Solve the following equation in the real number system. Please show all of your work.

x^4 + 6x^3 + x^2 - 24x - 20 = 0

Help!!!!

Let f(x)=x^4+6x^3+x^2-24x-20

Real roots are looking for among
+-1,+-2,+-4,+-5,+-10,+-20
f(-1)=1-6+1+24-20=0
Divide f(x) by (x+1):
f(x)=(x+1)(x^3+5x^2-4x-20)
Let g(x)=x^3+5x^2-4x-20
g(-5)=-125+125+20-20=0
Divide g(x) by (x+5):
g(x)=(x+5)(x^2-4)

f(x)=(x+1)(x+5)(x+2)(x-2)

what is 2/5 in the real number system

To solve the equation x^4 + 6x^3 + x^2 - 24x - 20 = 0, follow these steps:

Step 1: Start by looking for any common factors that can be factored out from all the terms. In this case, there are no common factors.

Step 2: If factoring doesn't work, try to use other methods to solve the equation. One such method is the Rational Root Theorem, which can help find possible rational roots. The Rational Root Theorem states that if a rational number p/q is a root of a polynomial equation with integer coefficients, then p must be a factor of the constant term and q must be a factor of the leading coefficient.

In this equation, the constant term is -20, and the leading coefficient is 1. So, the possible rational roots are factors of -20 divided by factors of 1. The factors of -20 are ±1, ±2, ±4, ±5, ±10, and ±20, and the factors of 1 are ±1.

Step 3: Test each of the possible rational roots using synthetic division to see if it gives a remainder of zero.

- Using synthetic division with x = 1, we get the following:
1 │ 1 6 1 -24 -20
│ 1 7 8 -16
--------------------------------
1 7 8 -16 -36

- Since the remainder is not zero, x = 1 is not a root.

- Similarly, we can test other possible rational roots (±2, ±4, ±5, ±10, and ±20). In this case, none of them will yield a remainder of zero.

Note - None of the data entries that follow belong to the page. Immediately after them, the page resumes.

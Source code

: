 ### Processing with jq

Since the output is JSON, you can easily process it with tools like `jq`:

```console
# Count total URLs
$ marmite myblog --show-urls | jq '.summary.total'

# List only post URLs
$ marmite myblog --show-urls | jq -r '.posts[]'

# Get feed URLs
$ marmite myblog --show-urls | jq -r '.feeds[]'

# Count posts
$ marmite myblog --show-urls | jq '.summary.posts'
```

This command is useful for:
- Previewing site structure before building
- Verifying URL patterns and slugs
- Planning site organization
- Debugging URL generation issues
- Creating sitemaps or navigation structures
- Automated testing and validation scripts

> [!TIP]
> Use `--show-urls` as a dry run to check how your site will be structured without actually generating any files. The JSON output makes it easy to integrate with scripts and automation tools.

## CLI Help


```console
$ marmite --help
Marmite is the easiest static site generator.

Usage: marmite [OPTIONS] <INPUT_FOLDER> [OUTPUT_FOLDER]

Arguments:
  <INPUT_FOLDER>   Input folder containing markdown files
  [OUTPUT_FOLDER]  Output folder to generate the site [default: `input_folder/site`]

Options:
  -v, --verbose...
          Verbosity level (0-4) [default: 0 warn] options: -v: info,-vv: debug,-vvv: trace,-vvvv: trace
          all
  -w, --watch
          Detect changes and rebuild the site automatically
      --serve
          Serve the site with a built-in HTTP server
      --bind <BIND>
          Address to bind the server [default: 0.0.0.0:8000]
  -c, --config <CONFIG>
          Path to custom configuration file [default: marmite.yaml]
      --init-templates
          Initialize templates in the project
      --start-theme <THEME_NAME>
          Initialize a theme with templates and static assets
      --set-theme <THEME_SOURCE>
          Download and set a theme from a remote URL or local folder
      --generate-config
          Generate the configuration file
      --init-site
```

Step 4: Since the equation does not have any rational roots, we need to resort to numerical methods to find the approximate solutions. One common method is using graphical analysis or a calculator.

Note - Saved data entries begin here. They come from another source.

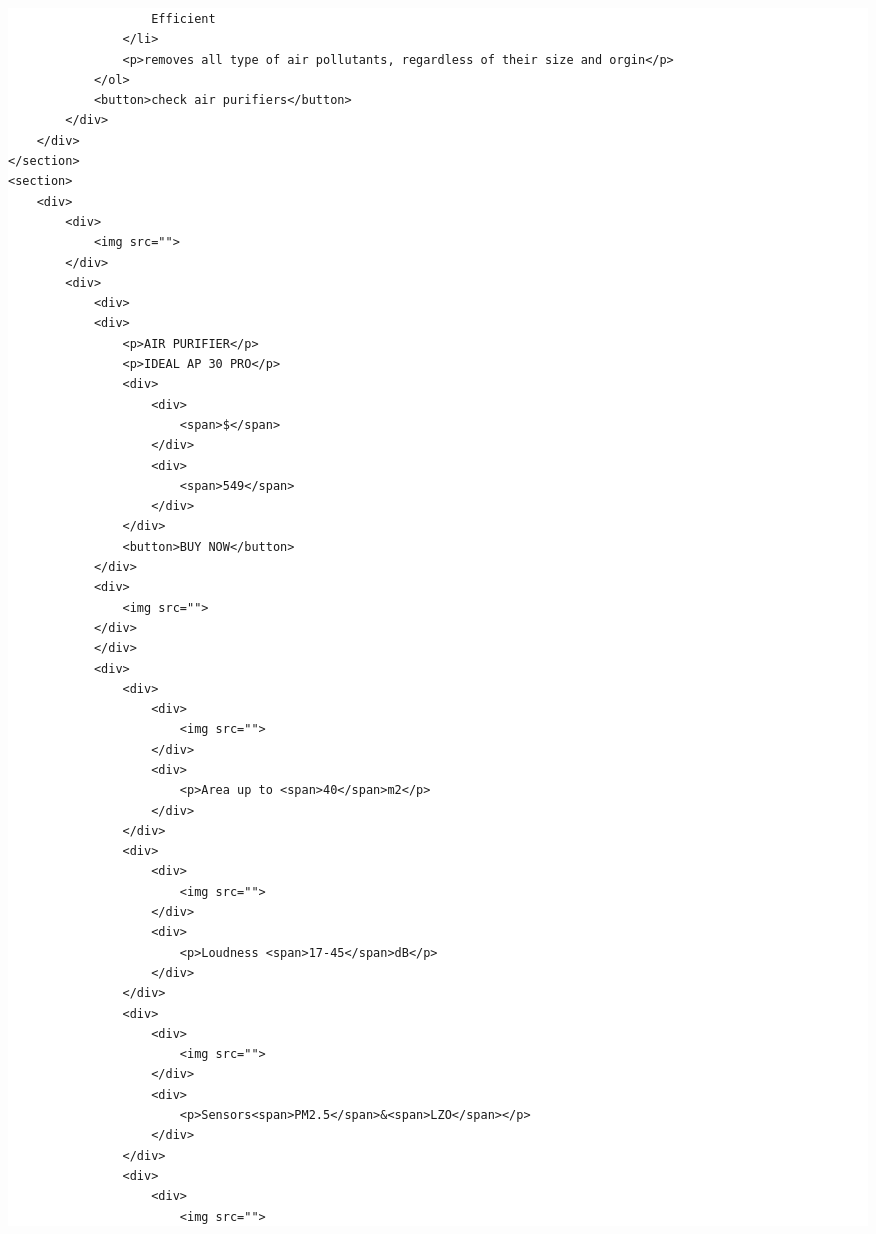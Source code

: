                         Efficient
                    </li>
                    <p>removes all type of air pollutants, regardless of their size and orgin</p>
                </ol>
                <button>check air purifiers</button>
            </div>
        </div>
    </section>
    <section>
        <div>
            <div>
                <img src="">
            </div>
            <div>
                <div>
                <div>
                    <p>AIR PURIFIER</p>
                    <p>IDEAL AP 30 PRO</p>
                    <div>
                        <div>
                            <span>$</span>
                        </div>
                        <div>
                            <span>549</span>
                        </div>
                    </div>
                    <button>BUY NOW</button>
                </div>
                <div>
                    <img src="">
                </div>
                </div>
                <div>
                    <div>
                        <div>
                            <img src="">
                        </div>
                        <div>
                            <p>Area up to <span>40</span>m2</p>
                        </div>
                    </div>
                    <div>
                        <div>
                            <img src="">
                        </div>
                        <div>
                            <p>Loudness <span>17-45</span>dB</p>
                        </div>
                    </div>
                    <div>
                        <div>
                            <img src="">
                        </div>
                        <div>
                            <p>Sensors<span>PM2.5</span>&<span>LZO</span></p>
                        </div>
                    </div>
                    <div>
                        <div>
                            <img src="">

- By graphing the equation or using a graphing calculator, we can see that the equation has two real roots. Approximating the graph, we can estimate the roots to be around -3 and 1.5.

So, the approximate solutions to the equation x^4 + 6x^3 + x^2 - 24x - 20 = 0 in the real number system are x ≈ -3 and x ≈ 1.5.